TASK INSTRUCTIONS =
Give back every line of the material below exactly, but no images.

⟨

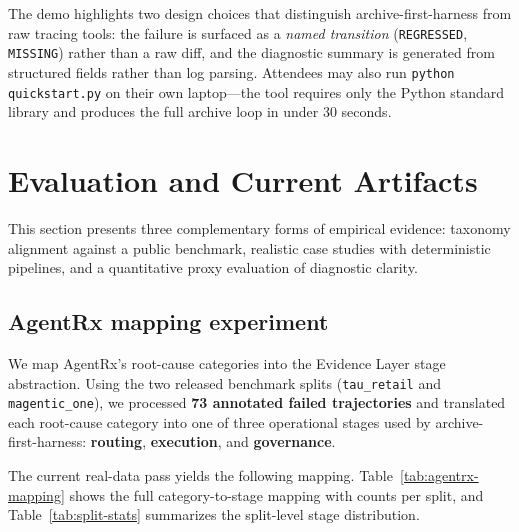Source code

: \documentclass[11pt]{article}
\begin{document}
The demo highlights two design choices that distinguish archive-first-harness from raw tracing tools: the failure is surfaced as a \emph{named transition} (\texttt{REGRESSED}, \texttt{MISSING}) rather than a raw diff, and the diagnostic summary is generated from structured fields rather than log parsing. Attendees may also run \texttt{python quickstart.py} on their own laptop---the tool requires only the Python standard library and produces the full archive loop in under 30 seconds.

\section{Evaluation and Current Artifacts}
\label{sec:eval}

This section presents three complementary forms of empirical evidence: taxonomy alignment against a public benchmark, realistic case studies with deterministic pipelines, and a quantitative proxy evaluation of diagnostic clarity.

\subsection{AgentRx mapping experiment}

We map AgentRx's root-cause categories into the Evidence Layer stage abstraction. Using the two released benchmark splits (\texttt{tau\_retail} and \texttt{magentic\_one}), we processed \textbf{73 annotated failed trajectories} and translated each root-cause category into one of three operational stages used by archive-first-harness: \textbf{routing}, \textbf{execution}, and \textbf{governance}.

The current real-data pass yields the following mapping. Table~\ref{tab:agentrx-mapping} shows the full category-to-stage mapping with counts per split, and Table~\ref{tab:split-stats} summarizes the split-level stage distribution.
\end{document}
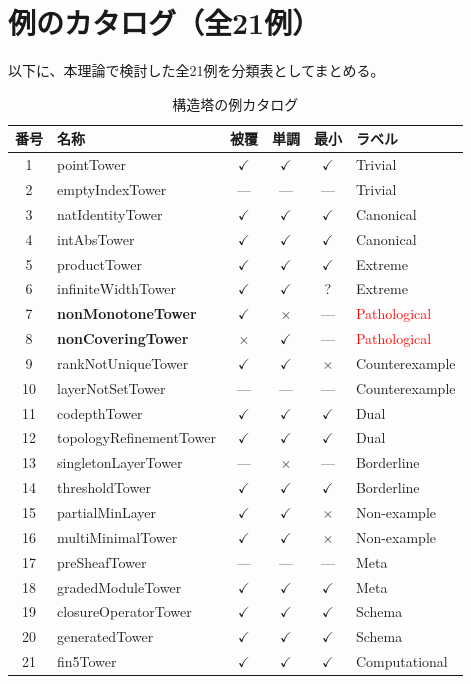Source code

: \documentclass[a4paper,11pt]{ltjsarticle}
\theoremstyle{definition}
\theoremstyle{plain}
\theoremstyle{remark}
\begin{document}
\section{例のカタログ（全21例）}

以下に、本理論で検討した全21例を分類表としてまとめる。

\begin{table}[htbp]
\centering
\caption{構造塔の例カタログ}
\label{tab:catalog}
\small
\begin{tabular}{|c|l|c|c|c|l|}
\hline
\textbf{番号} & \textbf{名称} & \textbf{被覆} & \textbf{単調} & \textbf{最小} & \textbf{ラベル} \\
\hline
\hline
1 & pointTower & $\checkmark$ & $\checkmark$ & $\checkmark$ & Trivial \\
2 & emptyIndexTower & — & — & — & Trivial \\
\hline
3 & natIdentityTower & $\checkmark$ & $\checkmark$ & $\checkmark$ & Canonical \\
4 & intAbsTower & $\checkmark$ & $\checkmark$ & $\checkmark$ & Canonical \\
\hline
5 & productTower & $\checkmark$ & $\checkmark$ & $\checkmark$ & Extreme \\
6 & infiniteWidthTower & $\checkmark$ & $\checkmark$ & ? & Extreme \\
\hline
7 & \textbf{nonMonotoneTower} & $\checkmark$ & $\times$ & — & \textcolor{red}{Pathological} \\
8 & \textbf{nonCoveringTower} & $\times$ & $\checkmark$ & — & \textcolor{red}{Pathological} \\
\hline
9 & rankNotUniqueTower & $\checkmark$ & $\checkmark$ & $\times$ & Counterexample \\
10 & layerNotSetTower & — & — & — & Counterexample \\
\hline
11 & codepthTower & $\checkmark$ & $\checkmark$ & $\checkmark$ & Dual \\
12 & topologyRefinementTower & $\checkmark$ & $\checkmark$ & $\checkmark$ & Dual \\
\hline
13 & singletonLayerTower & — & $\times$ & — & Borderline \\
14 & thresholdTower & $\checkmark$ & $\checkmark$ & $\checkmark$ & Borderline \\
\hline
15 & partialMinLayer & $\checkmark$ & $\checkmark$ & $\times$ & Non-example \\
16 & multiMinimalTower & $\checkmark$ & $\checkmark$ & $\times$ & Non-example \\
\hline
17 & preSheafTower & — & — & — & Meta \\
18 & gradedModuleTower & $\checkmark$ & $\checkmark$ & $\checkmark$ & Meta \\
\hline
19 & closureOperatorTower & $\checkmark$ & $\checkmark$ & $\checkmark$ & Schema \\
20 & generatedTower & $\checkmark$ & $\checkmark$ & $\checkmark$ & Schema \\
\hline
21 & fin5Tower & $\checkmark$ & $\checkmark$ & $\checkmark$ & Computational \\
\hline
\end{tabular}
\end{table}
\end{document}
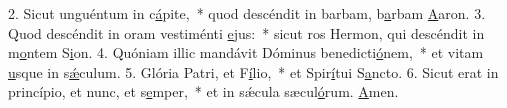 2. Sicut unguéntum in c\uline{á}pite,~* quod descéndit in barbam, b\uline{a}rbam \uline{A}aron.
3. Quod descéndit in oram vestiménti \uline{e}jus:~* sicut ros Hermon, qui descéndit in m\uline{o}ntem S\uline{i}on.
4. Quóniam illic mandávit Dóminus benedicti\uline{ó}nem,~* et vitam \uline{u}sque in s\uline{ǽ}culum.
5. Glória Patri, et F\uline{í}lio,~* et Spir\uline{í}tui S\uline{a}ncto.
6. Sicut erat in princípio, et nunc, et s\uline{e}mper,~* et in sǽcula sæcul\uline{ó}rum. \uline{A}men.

⟩

TASK RESPONSE =
Source code

: \documentclass[11pt]{article}
\begin{document}
The demo highlights two design choices that distinguish archive-first-harness from raw tracing tools: the failure is surfaced as a \emph{named transition} (\texttt{REGRESSED}, \texttt{MISSING}) rather than a raw diff, and the diagnostic summary is generated from structured fields rather than log parsing. Attendees may also run \texttt{python quickstart.py} on their own laptop---the tool requires only the Python standard library and produces the full archive loop in under 30 seconds.

\section{Evaluation and Current Artifacts}
\label{sec:eval}

This section presents three complementary forms of empirical evidence: taxonomy alignment against a public benchmark, realistic case studies with deterministic pipelines, and a quantitative proxy evaluation of diagnostic clarity.

\subsection{AgentRx mapping experiment}

We map AgentRx's root-cause categories into the Evidence Layer stage abstraction. Using the two released benchmark splits (\texttt{tau\_retail} and \texttt{magentic\_one}), we processed \textbf{73 annotated failed trajectories} and translated each root-cause category into one of three operational stages used by archive-first-harness: \textbf{routing}, \textbf{execution}, and \textbf{governance}.

The current real-data pass yields the following mapping. Table~\ref{tab:agentrx-mapping} shows the full category-to-stage mapping with counts per split, and Table~\ref{tab:split-stats} summarizes the split-level stage distribution.
\end{document}
Source code

: \documentclass[a4paper,11pt]{ltjsarticle}
\theoremstyle{definition}
\theoremstyle{plain}
\theoremstyle{remark}
\begin{document}
\section{例のカタログ（全21例）}

以下に、本理論で検討した全21例を分類表としてまとめる。

\begin{table}[htbp]
\centering
\caption{構造塔の例カタログ}
\label{tab:catalog}
\small
\begin{tabular}{|c|l|c|c|c|l|}
\hline
\textbf{番号} & \textbf{名称} & \textbf{被覆} & \textbf{単調} & \textbf{最小} & \textbf{ラベル} \\
\hline
\hline
1 & pointTower & $\checkmark$ & $\checkmark$ & $\checkmark$ & Trivial \\
2 & emptyIndexTower & — & — & — & Trivial \\
\hline
3 & natIdentityTower & $\checkmark$ & $\checkmark$ & $\checkmark$ & Canonical \\
4 & intAbsTower & $\checkmark$ & $\checkmark$ & $\checkmark$ & Canonical \\
\hline
5 & productTower & $\checkmark$ & $\checkmark$ & $\checkmark$ & Extreme \\
6 & infiniteWidthTower & $\checkmark$ & $\checkmark$ & ? & Extreme \\
\hline
7 & \textbf{nonMonotoneTower} & $\checkmark$ & $\times$ & — & \textcolor{red}{Pathological} \\
8 & \textbf{nonCoveringTower} & $\times$ & $\checkmark$ & — & \textcolor{red}{Pathological} \\
\hline
9 & rankNotUniqueTower & $\checkmark$ & $\checkmark$ & $\times$ & Counterexample \\
10 & layerNotSetTower & — & — & — & Counterexample \\
\hline
11 & codepthTower & $\checkmark$ & $\checkmark$ & $\checkmark$ & Dual \\
12 & topologyRefinementTower & $\checkmark$ & $\checkmark$ & $\checkmark$ & Dual \\
\hline
13 & singletonLayerTower & — & $\times$ & — & Borderline \\
14 & thresholdTower & $\checkmark$ & $\checkmark$ & $\checkmark$ & Borderline \\
\hline
15 & partialMinLayer & $\checkmark$ & $\checkmark$ & $\times$ & Non-example \\
16 & multiMinimalTower & $\checkmark$ & $\checkmark$ & $\times$ & Non-example \\
\hline
17 & preSheafTower & — & — & — & Meta \\
18 & gradedModuleTower & $\checkmark$ & $\checkmark$ & $\checkmark$ & Meta \\
\hline
19 & closureOperatorTower & $\checkmark$ & $\checkmark$ & $\checkmark$ & Schema \\
20 & generatedTower & $\checkmark$ & $\checkmark$ & $\checkmark$ & Schema \\
\hline
21 & fin5Tower & $\checkmark$ & $\checkmark$ & $\checkmark$ & Computational \\
\hline
\end{tabular}
\end{table}
\end{document}
 2. Sicut unguéntum in c\uline{á}pite,~* quod descéndit in barbam, b\uline{a}rbam \uline{A}aron.
3. Quod descéndit in oram vestiménti \uline{e}jus:~* sicut ros Hermon, qui descéndit in m\uline{o}ntem S\uline{i}on.
4. Quóniam illic mandávit Dóminus benedicti\uline{ó}nem,~* et vitam \uline{u}sque in s\uline{ǽ}culum.
5. Glória Patri, et F\uline{í}lio,~* et Spir\uline{í}tui S\uline{a}ncto.
6. Sicut erat in princípio, et nunc, et s\uline{e}mper,~* et in sǽcula sæcul\uline{ó}rum. \uline{A}men.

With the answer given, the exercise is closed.